After a £24bn takeover of iPhone chip designer ArM, where now for Apple?
When the news broke in July that UK processor designer ARM had been taken over by Japanese firm SoftBank for the princely sum of £24bn (yes, billion), a lot of people were left feeling confused. For many, it was the first they had heard of ARM, and it left a lot of pertinent questions to be answered. Why was this unfamiliar British company being bought by an equally unfamiliar Japanese company, and why was it worth such an astronomical sum?
One reason is ARM’s reach (so to speak). It designs chips for the vast majority of the world’s smartphones, including every iPhone ever made. That kind of near-universal market penetration is undoubtedly valuable to any potential buyer. But does this takeover mean changes are coming to the iPhone and its A-series processors?
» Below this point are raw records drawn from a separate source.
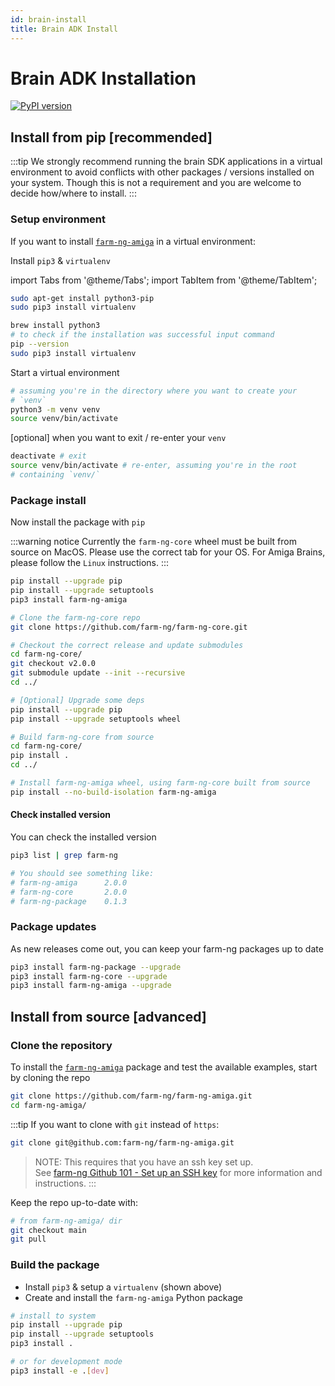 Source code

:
 ```yaml
---
id: brain-install
title: Brain ADK Install
---
```


# Brain ADK Installation

[![PyPI version](https://badge.fury.io/py/farm-ng-amiga.svg)](https://pypi.org/project/farm-ng-amiga)

## Install from pip [recommended]

:::tip
We strongly recommend running the brain SDK applications in a virtual
environment to avoid conflicts with other packages / versions
installed on your system.
Though this is not a requirement and you are welcome to decide
how/where to install.
:::

### Setup environment

If you want to install [`farm-ng-amiga`](https://pypi.org/project/farm-ng-amiga) in a virtual environment:

Install `pip3` & `virtualenv`

import Tabs from '@theme/Tabs';
import TabItem from '@theme/TabItem';

<Tabs>
<TabItem value="linux" label="Linux" default>

```bash
sudo apt-get install python3-pip
sudo pip3 install virtualenv
```

</TabItem>
<TabItem value="macos" label="MacOs">

```bash
brew install python3
# to check if the installation was successful input command
pip --version
sudo pip3 install virtualenv
```

</TabItem>
</Tabs>

Start a virtual environment

```bash
# assuming you're in the directory where you want to create your
# `venv`
python3 -m venv venv
source venv/bin/activate
```

[optional] when you want to exit / re-enter your `venv`

```bash
deactivate # exit
source venv/bin/activate # re-enter, assuming you're in the root
# containing `venv/`
```

### Package install

Now install the package with `pip`

:::warning notice
Currently the `farm-ng-core` wheel must be built from source on MacOS.
Please use the correct tab for your OS.
For Amiga Brains, please follow the `Linux` instructions.
:::

<Tabs>
<TabItem value="linux" label="Linux" default>

```bash
pip install --upgrade pip
pip install --upgrade setuptools
pip3 install farm-ng-amiga
```

</TabItem>
<TabItem value="macos" label="MacOs">

```bash
# Clone the farm-ng-core repo
git clone https://github.com/farm-ng/farm-ng-core.git

# Checkout the correct release and update submodules
cd farm-ng-core/
git checkout v2.0.0
git submodule update --init --recursive
cd ../

# [Optional] Upgrade some deps
pip install --upgrade pip
pip install --upgrade setuptools wheel

# Build farm-ng-core from source
cd farm-ng-core/
pip install .
cd ../

# Install farm-ng-amiga wheel, using farm-ng-core built from source
pip install --no-build-isolation farm-ng-amiga
```

</TabItem>
</Tabs>

#### Check installed version

You can check the installed version

```bash
pip3 list | grep farm-ng

# You should see something like:
# farm-ng-amiga      2.0.0
# farm-ng-core       2.0.0
# farm-ng-package    0.1.3
```

### Package updates

As new releases come out, you can keep your farm-ng packages up
to date

```bash
pip3 install farm-ng-package --upgrade
pip3 install farm-ng-core --upgrade
pip3 install farm-ng-amiga --upgrade
```

## Install from source [advanced]

### Clone the repository

To install the
[`farm-ng-amiga`](https://github.com/farm-ng/farm-ng-amiga)
package and test the available examples, start by cloning the
repo

```bash
git clone https://github.com/farm-ng/farm-ng-amiga.git
cd farm-ng-amiga/
```

:::tip
If you want to clone with `git` instead of `https`:

```bash
git clone git@github.com:farm-ng/farm-ng-amiga.git
```

> NOTE: This requires that you have an ssh key set up.<br/>
> See [farm-ng Github 101 - Set up an SSH key](/docs/support/github-101.md#set-up-an-ssh-key)
> for more information and instructions.
:::

Keep the repo up-to-date with:

```bash
# from farm-ng-amiga/ dir
git checkout main
git pull
```

### Build the package

- Install `pip3` & setup a `virtualenv` (shown above)
- Create and install the ``farm-ng-amiga`` Python package

```bash
# install to system
pip install --upgrade pip
pip install --upgrade setuptools
pip3 install .
```

```bash
# or for development mode
pip3 install -e .[dev]
```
SoftBank is no stranger to huge takeover bids. In 2013 it paid $20.1bn for a controlling stake in US telecommunications firm Sprint. It also runs the Japanese operations of UK phone network Vodafone. It took over French robotics company Aldebaran and made it into a global name, and has similarly announced that it plans to expand ARM and double the number of staff working at its UK operations over the next five years (in fact, Masayoshi Son, CEO of SoftBank, pledged to make that a legally binding commitment that would be enforceable by the UK government’s business takeover panel).